The Three Shades of Organic and Being at peace with your choices
On our recent family trip to Hawaii, I had the wonderful opportunity to share with my brother-in-law, some perspectives on organic food choices, and what it means to me. What prompted the discussion on this subject was his question regarding the standards and legitimacy of organic food certifications, here in the USA. The focus was primarily on packaged foods, as they require a relatively detailed itemization of ingredients, when compared to fresh produce that has just…you guessed it right - one ingredient!
As I continued to reflect upon this question, I realized that in my experience with organic packaged foods, I have noticed at least three distinct types of certified organic products out there.
The first kind is where the food companies embrace the highest standards, using ingredients that are easily recognizable (even by your great grandparent!) and often locally sourced when possible. The stewards of such organizations hold themselves to the highest ethical standards and offer their customers superior quality products. The ingredients in their packaged foods are not only organic, but also devoid of any food additives or derivatives such as, gums, fillers, enhancers, preservatives, etc., and are generally sourced via fair-trade practices. These are products that can boast of being 99.99% organic, and which can be easily substantiated.
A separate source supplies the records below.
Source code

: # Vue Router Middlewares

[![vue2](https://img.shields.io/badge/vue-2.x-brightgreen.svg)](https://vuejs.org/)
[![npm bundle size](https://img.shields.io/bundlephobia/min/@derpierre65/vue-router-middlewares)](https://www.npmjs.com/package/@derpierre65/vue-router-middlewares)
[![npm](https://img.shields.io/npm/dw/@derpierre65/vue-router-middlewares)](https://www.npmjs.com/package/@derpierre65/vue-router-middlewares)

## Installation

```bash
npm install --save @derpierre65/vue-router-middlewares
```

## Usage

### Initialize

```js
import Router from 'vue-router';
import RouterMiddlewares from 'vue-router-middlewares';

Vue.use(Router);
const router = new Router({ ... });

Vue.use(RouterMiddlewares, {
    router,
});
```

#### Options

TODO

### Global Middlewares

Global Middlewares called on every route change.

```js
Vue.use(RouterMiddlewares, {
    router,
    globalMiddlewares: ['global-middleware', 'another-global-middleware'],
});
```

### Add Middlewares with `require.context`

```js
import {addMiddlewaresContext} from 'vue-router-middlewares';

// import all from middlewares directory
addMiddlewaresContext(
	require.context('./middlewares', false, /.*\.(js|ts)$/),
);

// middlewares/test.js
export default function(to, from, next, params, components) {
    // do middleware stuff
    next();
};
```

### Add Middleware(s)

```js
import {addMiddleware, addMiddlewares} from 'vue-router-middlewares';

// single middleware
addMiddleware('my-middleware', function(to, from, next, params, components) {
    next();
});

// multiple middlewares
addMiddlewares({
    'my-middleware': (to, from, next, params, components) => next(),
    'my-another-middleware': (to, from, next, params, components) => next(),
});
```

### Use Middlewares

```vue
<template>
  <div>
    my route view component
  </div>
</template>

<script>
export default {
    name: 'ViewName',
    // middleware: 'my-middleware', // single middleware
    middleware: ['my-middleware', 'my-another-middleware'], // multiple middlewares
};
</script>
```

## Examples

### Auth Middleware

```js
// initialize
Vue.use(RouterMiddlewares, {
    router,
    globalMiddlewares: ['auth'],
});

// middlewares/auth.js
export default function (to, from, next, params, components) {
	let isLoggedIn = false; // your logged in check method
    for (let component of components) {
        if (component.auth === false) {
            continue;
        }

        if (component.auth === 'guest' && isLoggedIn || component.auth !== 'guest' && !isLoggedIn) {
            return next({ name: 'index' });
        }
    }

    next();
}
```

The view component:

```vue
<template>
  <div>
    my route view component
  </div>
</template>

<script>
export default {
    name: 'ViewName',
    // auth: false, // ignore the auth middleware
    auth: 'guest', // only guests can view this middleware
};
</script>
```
The second type is where the food companies do their best to adhere to the minimum standards required for receiving a USDA organic certification. The current requirement is that companies use at least 95% organic ingredients in their food products. They are free to do whatever they choose, for the remaining 5% of the ingredients, provided they conform to the “National list of allowed ingredients”. This is where you will - in addition to simple and recognizable ingredients - also see ingredients such as, natural flavors (sometimes derived from likely natural, but highly questionable sources such as, secretions from the anal glands of beavers), preservatives, gums, thickeners, and other synthetic and non-synthetic derivatives. The stewards of such organizations do the minimum required so as to retain their organic certification, thereby also meeting the demands of their customers for organic options.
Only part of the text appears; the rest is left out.